DATA SUPPLIED >>
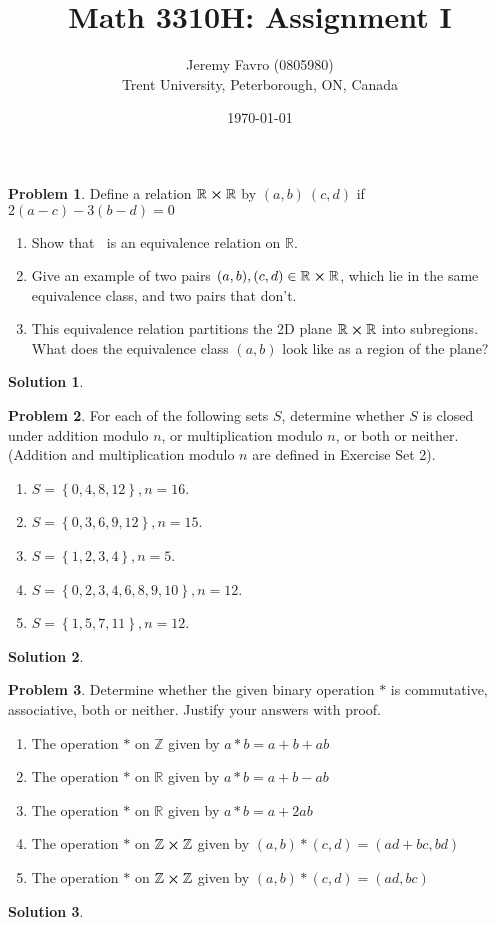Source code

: \documentclass[10pt]{article}
\title{Math 3310H: Assignment I}
\author{Jeremy Favro (0805980) \\ Trent University, Peterborough, ON, Canada}
\date{\today}
\theoremstyle{definition}
\newtheorem{problem}{Problem}
\newtheorem{soln}{Solution}
\begin{document}
\maketitle

\begin{problem}
Define a relation $\mathbb{R}\cross\mathbb{R}$ by $(a,b)~(c,d)$ if $2(a-c)-3(b-d)=0$
\begin{enumerate}[label=(\alph*)]
  \item Show that $~$ is an equivalence relation on $\mathbb{R}$.
  \item Give an example of two pairs $(a,b),(c,d)\in\mathbb{R}\cross\mathbb{R}$, which lie in the same
        equivalence class, and two pairs that don't.
  \item This equivalence relation partitions the 2D plane $\mathbb{R}\cross\mathbb{R}$ into subregions.
        What does the equivalence class $(a,b)$ look like as a region of the plane?
\end{enumerate}
\end{problem}
\begin{soln}

\end{soln}

\begin{problem}
For each of the following sets $S$, determine whether $S$ is closed under
addition modulo $n$, or multiplication modulo $n$, or both or neither.
(Addition and multiplication modulo $n$ are defined in Exercise Set 2).
\begin{enumerate}[label=(\alph*)]
  \item $S=\left\{0,4,8,12\right\},n=16$.
  \item $S=\left\{0,3,6,9,12\right\},n=15$.
  \item $S=\left\{1,2,3,4\right\},n=5$.
  \item $S=\left\{0,2,3,4,6,8,9,10\right\},n=12$.
  \item $S=\left\{1,5,7,11\right\},n=12$.
\end{enumerate}
\end{problem}
\begin{soln}
\end{soln}

\begin{problem}
Determine whether the given binary operation $*$ is commutative,
associative, both or neither. Justify your answers with proof.
\begin{enumerate}[label=(\alph*)]
  \item The operation $*$ on $\mathbb{Z}$ given by $a*b=a+b+ab$
  \item The operation $*$ on $\mathbb{R}$ given by $a*b=a+b-ab$
  \item The operation $*$ on $\mathbb{R}$ given by $a*b=a+2ab$
  \item The operation $*$ on $\mathbb{Z}\cross\mathbb{Z}$ given by $(a,b)*(c,d)=(ad+bc, bd)$
  \item The operation $*$ on $\mathbb{Z}\cross\mathbb{Z}$ given by $(a,b)*(c,d)=(ad,bc)$
\end{enumerate}
\end{problem}
\begin{soln}
\end{soln}
\end{document}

ASSIGNMENT >> Every entry above is to be repeated word for word, with all pictures omitted.

EXERCISE SOLUTION >>
Source code

: \documentclass[10pt]{article}
\title{Math 3310H: Assignment I}
\author{Jeremy Favro (0805980) \\ Trent University, Peterborough, ON, Canada}
\date{\today}
\theoremstyle{definition}
\newtheorem{problem}{Problem}
\newtheorem{soln}{Solution}
\begin{document}
\maketitle

\begin{problem}
Define a relation $\mathbb{R}\cross\mathbb{R}$ by $(a,b)~(c,d)$ if $2(a-c)-3(b-d)=0$
\begin{enumerate}[label=(\alph*)]
  \item Show that $~$ is an equivalence relation on $\mathbb{R}$.
  \item Give an example of two pairs $(a,b),(c,d)\in\mathbb{R}\cross\mathbb{R}$, which lie in the same
        equivalence class, and two pairs that don't.
  \item This equivalence relation partitions the 2D plane $\mathbb{R}\cross\mathbb{R}$ into subregions.
        What does the equivalence class $(a,b)$ look like as a region of the plane?
\end{enumerate}
\end{problem}
\begin{soln}

\end{soln}

\begin{problem}
For each of the following sets $S$, determine whether $S$ is closed under
addition modulo $n$, or multiplication modulo $n$, or both or neither.
(Addition and multiplication modulo $n$ are defined in Exercise Set 2).
\begin{enumerate}[label=(\alph*)]
  \item $S=\left\{0,4,8,12\right\},n=16$.
  \item $S=\left\{0,3,6,9,12\right\},n=15$.
  \item $S=\left\{1,2,3,4\right\},n=5$.
  \item $S=\left\{0,2,3,4,6,8,9,10\right\},n=12$.
  \item $S=\left\{1,5,7,11\right\},n=12$.
\end{enumerate}
\end{problem}
\begin{soln}
\end{soln}

\begin{problem}
Determine whether the given binary operation $*$ is commutative,
associative, both or neither. Justify your answers with proof.
\begin{enumerate}[label=(\alph*)]
  \item The operation $*$ on $\mathbb{Z}$ given by $a*b=a+b+ab$
  \item The operation $*$ on $\mathbb{R}$ given by $a*b=a+b-ab$
  \item The operation $*$ on $\mathbb{R}$ given by $a*b=a+2ab$
  \item The operation $*$ on $\mathbb{Z}\cross\mathbb{Z}$ given by $(a,b)*(c,d)=(ad+bc, bd)$
  \item The operation $*$ on $\mathbb{Z}\cross\mathbb{Z}$ given by $(a,b)*(c,d)=(ad,bc)$
\end{enumerate}
\end{problem}
\begin{soln}
\end{soln}
\end{document}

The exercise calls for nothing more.